If we have enlarged a little more than is usual in an analysis of the memoir of M. de la Rive, we find a justification, not only in the importance of the subject, but in the circumstance that the results which he obtained have been heretofore published only in fragments. The entire memoir is about to appear in the seventeenth volume of the Memoirs of the Society, now in the press.*

It should be added, that we owe to M. de la Rive the model of a new system of Grove's apparatus. The modification which he has introduced into the battery of that physicist is essentially calculated to render its management more commodious and prompt.

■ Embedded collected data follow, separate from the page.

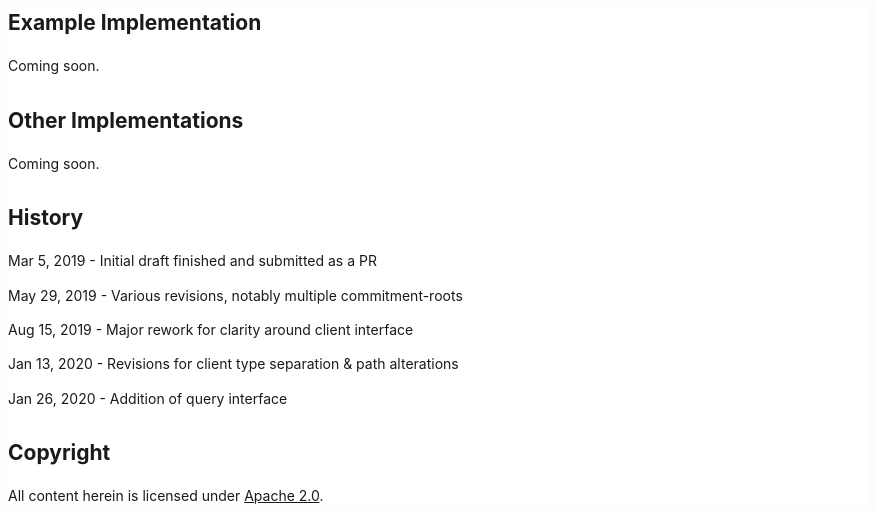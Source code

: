## Example Implementation

Coming soon.

## Other Implementations

Coming soon.

## History

Mar 5, 2019 - Initial draft finished and submitted as a PR

May 29, 2019 - Various revisions, notably multiple commitment-roots

Aug 15, 2019 - Major rework for clarity around client interface

Jan 13, 2020 - Revisions for client type separation & path alterations

Jan 26, 2020 - Addition of query interface

## Copyright

All content herein is licensed under [Apache 2.0](https://www.apache.org/licenses/LICENSE-2.0).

His instrument, which is extremely manageable, and is furnished with conductors of alumina, possesses the advantage of requiring little manipulation, and of rendering superfluous the removal of the nitric acid; the same acid suffices for the service of several days and many experiments. With the help of a single pair of this battery, M. de la Rive has been able to repeat all the principal experiments of the electro-dynamics of Ampéreexperiments which usually require five or six pairs of Grove or of Bunsen.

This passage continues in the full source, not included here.